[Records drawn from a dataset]

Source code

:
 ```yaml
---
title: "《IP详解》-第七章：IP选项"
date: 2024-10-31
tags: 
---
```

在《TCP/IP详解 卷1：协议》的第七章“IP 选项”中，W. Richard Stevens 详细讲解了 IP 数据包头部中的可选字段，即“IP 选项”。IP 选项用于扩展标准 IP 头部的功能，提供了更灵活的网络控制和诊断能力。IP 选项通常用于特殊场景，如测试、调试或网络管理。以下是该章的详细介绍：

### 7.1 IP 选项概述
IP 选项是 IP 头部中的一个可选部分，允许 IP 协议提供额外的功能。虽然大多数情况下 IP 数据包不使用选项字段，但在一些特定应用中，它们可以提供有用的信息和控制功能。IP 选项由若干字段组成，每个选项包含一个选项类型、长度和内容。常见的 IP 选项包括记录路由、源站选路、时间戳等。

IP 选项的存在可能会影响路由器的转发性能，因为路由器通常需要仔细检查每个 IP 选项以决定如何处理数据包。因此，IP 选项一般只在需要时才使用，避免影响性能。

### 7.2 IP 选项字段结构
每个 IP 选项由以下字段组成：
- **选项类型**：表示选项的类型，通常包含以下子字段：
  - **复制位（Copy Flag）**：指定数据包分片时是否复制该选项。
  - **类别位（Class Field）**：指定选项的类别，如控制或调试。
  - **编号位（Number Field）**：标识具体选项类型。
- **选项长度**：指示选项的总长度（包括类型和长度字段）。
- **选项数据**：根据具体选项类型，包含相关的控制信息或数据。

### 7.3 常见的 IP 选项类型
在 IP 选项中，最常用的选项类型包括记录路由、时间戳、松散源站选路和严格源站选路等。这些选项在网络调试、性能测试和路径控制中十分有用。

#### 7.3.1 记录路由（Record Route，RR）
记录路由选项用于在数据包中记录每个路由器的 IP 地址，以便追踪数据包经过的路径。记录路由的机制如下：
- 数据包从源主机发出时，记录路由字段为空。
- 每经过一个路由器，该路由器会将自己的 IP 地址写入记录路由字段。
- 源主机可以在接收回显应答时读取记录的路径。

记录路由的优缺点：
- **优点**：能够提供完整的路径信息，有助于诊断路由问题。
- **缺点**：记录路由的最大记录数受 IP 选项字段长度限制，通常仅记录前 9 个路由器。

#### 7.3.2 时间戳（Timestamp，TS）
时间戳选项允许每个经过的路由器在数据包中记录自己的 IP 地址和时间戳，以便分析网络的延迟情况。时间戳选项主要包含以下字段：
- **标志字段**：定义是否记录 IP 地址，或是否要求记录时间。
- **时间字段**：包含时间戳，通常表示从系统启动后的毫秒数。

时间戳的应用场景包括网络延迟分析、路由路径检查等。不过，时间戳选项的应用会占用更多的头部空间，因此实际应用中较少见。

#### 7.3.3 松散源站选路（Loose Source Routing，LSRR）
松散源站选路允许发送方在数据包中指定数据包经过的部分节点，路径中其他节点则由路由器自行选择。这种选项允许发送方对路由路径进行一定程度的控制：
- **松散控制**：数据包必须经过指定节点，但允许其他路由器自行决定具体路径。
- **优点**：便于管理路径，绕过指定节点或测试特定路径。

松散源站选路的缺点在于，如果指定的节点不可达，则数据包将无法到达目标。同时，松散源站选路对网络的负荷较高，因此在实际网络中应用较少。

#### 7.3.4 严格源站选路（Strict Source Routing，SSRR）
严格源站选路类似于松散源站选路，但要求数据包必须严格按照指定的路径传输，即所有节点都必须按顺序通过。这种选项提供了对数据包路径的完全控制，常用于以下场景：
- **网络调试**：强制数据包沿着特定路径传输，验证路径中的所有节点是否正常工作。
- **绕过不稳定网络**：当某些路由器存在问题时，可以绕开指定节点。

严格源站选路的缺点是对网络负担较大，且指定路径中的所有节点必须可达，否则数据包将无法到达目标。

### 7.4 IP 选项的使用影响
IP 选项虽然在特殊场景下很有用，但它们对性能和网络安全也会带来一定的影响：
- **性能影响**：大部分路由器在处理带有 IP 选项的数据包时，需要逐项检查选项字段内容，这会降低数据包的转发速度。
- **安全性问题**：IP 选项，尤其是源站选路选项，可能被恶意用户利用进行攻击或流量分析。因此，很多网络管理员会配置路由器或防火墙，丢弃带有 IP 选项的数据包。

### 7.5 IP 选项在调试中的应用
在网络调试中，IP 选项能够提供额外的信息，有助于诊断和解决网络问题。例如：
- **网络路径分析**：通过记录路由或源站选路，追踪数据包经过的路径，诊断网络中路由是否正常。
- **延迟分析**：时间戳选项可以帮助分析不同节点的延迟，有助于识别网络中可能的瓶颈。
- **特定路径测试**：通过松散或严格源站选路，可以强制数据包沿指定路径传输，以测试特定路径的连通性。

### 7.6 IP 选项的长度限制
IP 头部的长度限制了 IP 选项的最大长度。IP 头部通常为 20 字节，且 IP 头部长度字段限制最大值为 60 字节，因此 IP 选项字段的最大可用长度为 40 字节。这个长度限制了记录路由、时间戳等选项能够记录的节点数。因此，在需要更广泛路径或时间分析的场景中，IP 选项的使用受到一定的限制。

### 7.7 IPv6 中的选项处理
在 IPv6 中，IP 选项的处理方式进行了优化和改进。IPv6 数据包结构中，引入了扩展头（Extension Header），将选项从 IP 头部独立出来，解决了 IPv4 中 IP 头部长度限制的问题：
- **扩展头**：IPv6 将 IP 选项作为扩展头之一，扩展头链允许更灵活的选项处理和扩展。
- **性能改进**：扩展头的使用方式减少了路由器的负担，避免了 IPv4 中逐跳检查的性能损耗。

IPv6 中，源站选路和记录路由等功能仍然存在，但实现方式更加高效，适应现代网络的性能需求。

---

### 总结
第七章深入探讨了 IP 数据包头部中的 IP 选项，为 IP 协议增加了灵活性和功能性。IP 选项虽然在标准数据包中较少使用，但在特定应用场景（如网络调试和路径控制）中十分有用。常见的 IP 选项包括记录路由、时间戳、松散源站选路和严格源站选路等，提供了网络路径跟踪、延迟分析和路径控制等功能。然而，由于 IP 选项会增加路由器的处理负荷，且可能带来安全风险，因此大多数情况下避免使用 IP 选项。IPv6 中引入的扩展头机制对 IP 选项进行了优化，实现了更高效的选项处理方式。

[YOUR TASK] Retype exactly the lines from the one containing "严格源站选路的缺点是对网络负" through the last line of the records above, including both.

[RESULT]
严格源站选路的缺点是对网络负担较大，且指定路径中的所有节点必须可达，否则数据包将无法到达目标。

### 7.4 IP 选项的使用影响
IP 选项虽然在特殊场景下很有用，但它们对性能和网络安全也会带来一定的影响：
- **性能影响**：大部分路由器在处理带有 IP 选项的数据包时，需要逐项检查选项字段内容，这会降低数据包的转发速度。
- **安全性问题**：IP 选项，尤其是源站选路选项，可能被恶意用户利用进行攻击或流量分析。因此，很多网络管理员会配置路由器或防火墙，丢弃带有 IP 选项的数据包。

### 7.5 IP 选项在调试中的应用
在网络调试中，IP 选项能够提供额外的信息，有助于诊断和解决网络问题。例如：
- **网络路径分析**：通过记录路由或源站选路，追踪数据包经过的路径，诊断网络中路由是否正常。
- **延迟分析**：时间戳选项可以帮助分析不同节点的延迟，有助于识别网络中可能的瓶颈。
- **特定路径测试**：通过松散或严格源站选路，可以强制数据包沿指定路径传输，以测试特定路径的连通性。

### 7.6 IP 选项的长度限制
IP 头部的长度限制了 IP 选项的最大长度。IP 头部通常为 20 字节，且 IP 头部长度字段限制最大值为 60 字节，因此 IP 选项字段的最大可用长度为 40 字节。这个长度限制了记录路由、时间戳等选项能够记录的节点数。因此，在需要更广泛路径或时间分析的场景中，IP 选项的使用受到一定的限制。

### 7.7 IPv6 中的选项处理
在 IPv6 中，IP 选项的处理方式进行了优化和改进。IPv6 数据包结构中，引入了扩展头（Extension Header），将选项从 IP 头部独立出来，解决了 IPv4 中 IP 头部长度限制的问题：
- **扩展头**：IPv6 将 IP 选项作为扩展头之一，扩展头链允许更灵活的选项处理和扩展。
- **性能改进**：扩展头的使用方式减少了路由器的负担，避免了 IPv4 中逐跳检查的性能损耗。

IPv6 中，源站选路和记录路由等功能仍然存在，但实现方式更加高效，适应现代网络的性能需求。

---

### 总结
第七章深入探讨了 IP 数据包头部中的 IP 选项，为 IP 协议增加了灵活性和功能性。IP 选项虽然在标准数据包中较少使用，但在特定应用场景（如网络调试和路径控制）中十分有用。常见的 IP 选项包括记录路由、时间戳、松散源站选路和严格源站选路等，提供了网络路径跟踪、延迟分析和路径控制等功能。然而，由于 IP 选项会增加路由器的处理负荷，且可能带来安全风险，因此大多数情况下避免使用 IP 选项。IPv6 中引入的扩展头机制对 IP 选项进行了优化，实现了更高效的选项处理方式。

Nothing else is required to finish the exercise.